Perhaps the feeling of home is as unattainable as a feeling of real belonging especially when so many of us are part of what Pico Iyer calls the global tribe, living outside our country of birth. And as we move around the world with seeming physical ease, the emotional and psychological burden become more pressing. Questions like who are weand how do we make meaning out of this mobility? sit with clarity among our 4am thoughts. We understand we can’t belong as others might. Yet we can still embrace the blowing leaves of belonging that flutter past when we least expect them.
And we can learn from others like Southgate who lives in her home town and still finds belonging elusive, illustrating that as humans we aren’t so different after all. That some desire for belonging is part of our human condition.

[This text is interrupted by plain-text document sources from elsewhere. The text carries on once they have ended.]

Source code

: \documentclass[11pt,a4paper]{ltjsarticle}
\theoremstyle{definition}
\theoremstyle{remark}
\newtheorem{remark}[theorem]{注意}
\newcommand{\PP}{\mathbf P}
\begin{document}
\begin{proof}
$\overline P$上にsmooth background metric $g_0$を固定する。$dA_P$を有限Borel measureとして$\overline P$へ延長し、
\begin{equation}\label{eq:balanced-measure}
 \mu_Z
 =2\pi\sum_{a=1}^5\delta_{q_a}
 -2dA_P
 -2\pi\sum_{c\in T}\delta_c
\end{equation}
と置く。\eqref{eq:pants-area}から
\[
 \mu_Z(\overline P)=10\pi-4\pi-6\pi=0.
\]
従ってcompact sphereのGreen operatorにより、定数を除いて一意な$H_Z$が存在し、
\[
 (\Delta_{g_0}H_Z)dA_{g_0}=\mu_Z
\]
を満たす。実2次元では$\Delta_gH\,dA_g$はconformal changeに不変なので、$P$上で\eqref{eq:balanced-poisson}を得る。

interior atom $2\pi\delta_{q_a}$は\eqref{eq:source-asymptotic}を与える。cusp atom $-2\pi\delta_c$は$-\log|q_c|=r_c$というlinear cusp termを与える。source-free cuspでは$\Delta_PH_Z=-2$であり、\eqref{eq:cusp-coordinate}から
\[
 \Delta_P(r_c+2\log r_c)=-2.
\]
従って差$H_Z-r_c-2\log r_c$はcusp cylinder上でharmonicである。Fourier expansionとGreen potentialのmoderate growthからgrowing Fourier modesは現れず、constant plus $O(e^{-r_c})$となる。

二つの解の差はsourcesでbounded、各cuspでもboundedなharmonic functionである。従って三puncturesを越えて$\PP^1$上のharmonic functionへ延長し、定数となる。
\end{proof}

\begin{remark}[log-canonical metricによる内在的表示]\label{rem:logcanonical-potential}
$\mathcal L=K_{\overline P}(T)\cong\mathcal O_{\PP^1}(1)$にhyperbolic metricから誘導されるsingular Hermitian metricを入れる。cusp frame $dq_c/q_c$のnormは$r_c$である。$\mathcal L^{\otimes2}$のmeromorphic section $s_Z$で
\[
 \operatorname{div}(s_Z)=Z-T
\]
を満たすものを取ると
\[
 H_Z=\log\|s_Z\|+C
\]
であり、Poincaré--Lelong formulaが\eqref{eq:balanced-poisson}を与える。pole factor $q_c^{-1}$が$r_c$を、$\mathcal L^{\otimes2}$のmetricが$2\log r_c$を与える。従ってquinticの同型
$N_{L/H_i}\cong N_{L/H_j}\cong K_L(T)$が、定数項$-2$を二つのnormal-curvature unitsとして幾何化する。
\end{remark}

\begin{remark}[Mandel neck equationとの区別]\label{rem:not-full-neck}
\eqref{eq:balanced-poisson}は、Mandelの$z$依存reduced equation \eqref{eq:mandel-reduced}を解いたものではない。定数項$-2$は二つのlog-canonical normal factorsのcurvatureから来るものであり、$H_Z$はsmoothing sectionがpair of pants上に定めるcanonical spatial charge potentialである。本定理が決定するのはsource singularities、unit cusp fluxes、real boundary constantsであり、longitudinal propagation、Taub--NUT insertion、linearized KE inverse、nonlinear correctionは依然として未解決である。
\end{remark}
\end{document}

That place isn’t everything.
Southgate, who feels out of step with her generation, finds a thin sleeve of belonging on her living room floor, at home, when she reluctantly opens her front door to a stray dog.
”I think I always had a problem with feeling I belonged and don’t think I even felt I belonged except for an unexpected moment ten or eleven years ago after a stray dog adopted me.”It was Sunday afternoon evening and I was lying on the thin old carpet in our lounge room watching `sci fi’ with my son Matthew and the dog, a Stafffordshire terrier, lay down on the floor next to me, back to back.”
”I could feel the weight of this dog along my spine and felt an immeasurable comfort that I hadn’t felt since I was a little child. I felt that I was surrounded by people and things that I was supposed to be surrounded by and I finally felt that I was in the right place. I think that is my one big moment of belonging. For a moment I felt like I belonged.
”After that, going for walks with Gretel gave me various levels of that feeling. It might have evoked being a child and being safe or it might have been the unconditional acceptance that a dog brings to that relationship.
”I haven’t had that feeling since Gretel died. What was amazing is that she was this breed of dog I considered dangerous and would never have owned. I didn’t even want a dog — but she chose me.”